Your assignment:
Copy all of the records word for word.

[Extracted records]

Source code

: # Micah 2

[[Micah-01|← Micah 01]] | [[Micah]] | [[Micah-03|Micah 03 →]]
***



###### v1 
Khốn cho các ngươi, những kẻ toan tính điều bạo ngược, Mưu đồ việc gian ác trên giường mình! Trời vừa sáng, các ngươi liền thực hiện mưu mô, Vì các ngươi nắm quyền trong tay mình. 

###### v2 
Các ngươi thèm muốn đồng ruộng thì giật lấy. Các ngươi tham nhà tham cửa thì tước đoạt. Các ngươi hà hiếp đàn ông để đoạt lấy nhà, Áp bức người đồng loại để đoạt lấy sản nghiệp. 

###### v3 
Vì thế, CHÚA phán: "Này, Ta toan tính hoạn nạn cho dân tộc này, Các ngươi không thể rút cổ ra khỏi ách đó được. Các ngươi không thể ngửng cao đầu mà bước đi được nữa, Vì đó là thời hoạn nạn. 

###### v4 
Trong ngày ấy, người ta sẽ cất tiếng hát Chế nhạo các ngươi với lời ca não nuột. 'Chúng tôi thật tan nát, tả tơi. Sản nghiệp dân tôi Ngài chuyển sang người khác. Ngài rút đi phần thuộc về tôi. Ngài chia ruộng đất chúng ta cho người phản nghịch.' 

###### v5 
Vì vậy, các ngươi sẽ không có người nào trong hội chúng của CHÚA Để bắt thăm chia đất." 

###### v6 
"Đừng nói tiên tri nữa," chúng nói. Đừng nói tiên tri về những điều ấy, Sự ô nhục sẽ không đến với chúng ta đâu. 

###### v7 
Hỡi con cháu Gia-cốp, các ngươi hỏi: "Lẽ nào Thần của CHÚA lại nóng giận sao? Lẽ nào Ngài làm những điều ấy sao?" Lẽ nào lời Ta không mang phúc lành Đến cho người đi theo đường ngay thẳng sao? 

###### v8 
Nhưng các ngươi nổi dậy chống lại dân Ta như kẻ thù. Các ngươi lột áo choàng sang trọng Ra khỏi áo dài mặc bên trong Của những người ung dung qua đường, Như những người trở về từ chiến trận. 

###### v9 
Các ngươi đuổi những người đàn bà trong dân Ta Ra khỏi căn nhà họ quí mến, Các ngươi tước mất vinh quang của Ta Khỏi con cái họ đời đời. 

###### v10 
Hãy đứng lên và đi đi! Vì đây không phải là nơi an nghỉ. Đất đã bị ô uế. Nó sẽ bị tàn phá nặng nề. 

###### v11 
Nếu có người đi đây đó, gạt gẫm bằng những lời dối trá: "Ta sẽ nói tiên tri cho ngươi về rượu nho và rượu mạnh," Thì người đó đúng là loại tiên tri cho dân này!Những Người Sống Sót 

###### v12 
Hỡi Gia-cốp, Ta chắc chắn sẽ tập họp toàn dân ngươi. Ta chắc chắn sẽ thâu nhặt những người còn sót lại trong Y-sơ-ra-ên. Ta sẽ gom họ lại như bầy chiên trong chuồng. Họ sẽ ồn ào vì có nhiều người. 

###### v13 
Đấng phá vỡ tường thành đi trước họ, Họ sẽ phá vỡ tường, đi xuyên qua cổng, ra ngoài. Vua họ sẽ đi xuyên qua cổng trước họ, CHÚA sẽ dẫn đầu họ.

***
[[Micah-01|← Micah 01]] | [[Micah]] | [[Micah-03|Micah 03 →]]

Solution:
Source code

: # Micah 2

[[Micah-01|← Micah 01]] | [[Micah]] | [[Micah-03|Micah 03 →]]
***



###### v1 
Khốn cho các ngươi, những kẻ toan tính điều bạo ngược, Mưu đồ việc gian ác trên giường mình! Trời vừa sáng, các ngươi liền thực hiện mưu mô, Vì các ngươi nắm quyền trong tay mình. 

###### v2 
Các ngươi thèm muốn đồng ruộng thì giật lấy. Các ngươi tham nhà tham cửa thì tước đoạt. Các ngươi hà hiếp đàn ông để đoạt lấy nhà, Áp bức người đồng loại để đoạt lấy sản nghiệp. 

###### v3 
Vì thế, CHÚA phán: "Này, Ta toan tính hoạn nạn cho dân tộc này, Các ngươi không thể rút cổ ra khỏi ách đó được. Các ngươi không thể ngửng cao đầu mà bước đi được nữa, Vì đó là thời hoạn nạn. 

###### v4 
Trong ngày ấy, người ta sẽ cất tiếng hát Chế nhạo các ngươi với lời ca não nuột. 'Chúng tôi thật tan nát, tả tơi. Sản nghiệp dân tôi Ngài chuyển sang người khác. Ngài rút đi phần thuộc về tôi. Ngài chia ruộng đất chúng ta cho người phản nghịch.' 

###### v5 
Vì vậy, các ngươi sẽ không có người nào trong hội chúng của CHÚA Để bắt thăm chia đất." 

###### v6 
"Đừng nói tiên tri nữa," chúng nói. Đừng nói tiên tri về những điều ấy, Sự ô nhục sẽ không đến với chúng ta đâu. 

###### v7 
Hỡi con cháu Gia-cốp, các ngươi hỏi: "Lẽ nào Thần của CHÚA lại nóng giận sao? Lẽ nào Ngài làm những điều ấy sao?" Lẽ nào lời Ta không mang phúc lành Đến cho người đi theo đường ngay thẳng sao? 

###### v8 
Nhưng các ngươi nổi dậy chống lại dân Ta như kẻ thù. Các ngươi lột áo choàng sang trọng Ra khỏi áo dài mặc bên trong Của những người ung dung qua đường, Như những người trở về từ chiến trận. 

###### v9 
Các ngươi đuổi những người đàn bà trong dân Ta Ra khỏi căn nhà họ quí mến, Các ngươi tước mất vinh quang của Ta Khỏi con cái họ đời đời. 

###### v10 
Hãy đứng lên và đi đi! Vì đây không phải là nơi an nghỉ. Đất đã bị ô uế. Nó sẽ bị tàn phá nặng nề. 

###### v11 
Nếu có người đi đây đó, gạt gẫm bằng những lời dối trá: "Ta sẽ nói tiên tri cho ngươi về rượu nho và rượu mạnh," Thì người đó đúng là loại tiên tri cho dân này!Những Người Sống Sót 

###### v12 
Hỡi Gia-cốp, Ta chắc chắn sẽ tập họp toàn dân ngươi. Ta chắc chắn sẽ thâu nhặt những người còn sót lại trong Y-sơ-ra-ên. Ta sẽ gom họ lại như bầy chiên trong chuồng. Họ sẽ ồn ào vì có nhiều người. 

###### v13 
Đấng phá vỡ tường thành đi trước họ, Họ sẽ phá vỡ tường, đi xuyên qua cổng, ra ngoài. Vua họ sẽ đi xuyên qua cổng trước họ, CHÚA sẽ dẫn đầu họ.

***
[[Micah-01|← Micah 01]] | [[Micah]] | [[Micah-03|Micah 03 →]]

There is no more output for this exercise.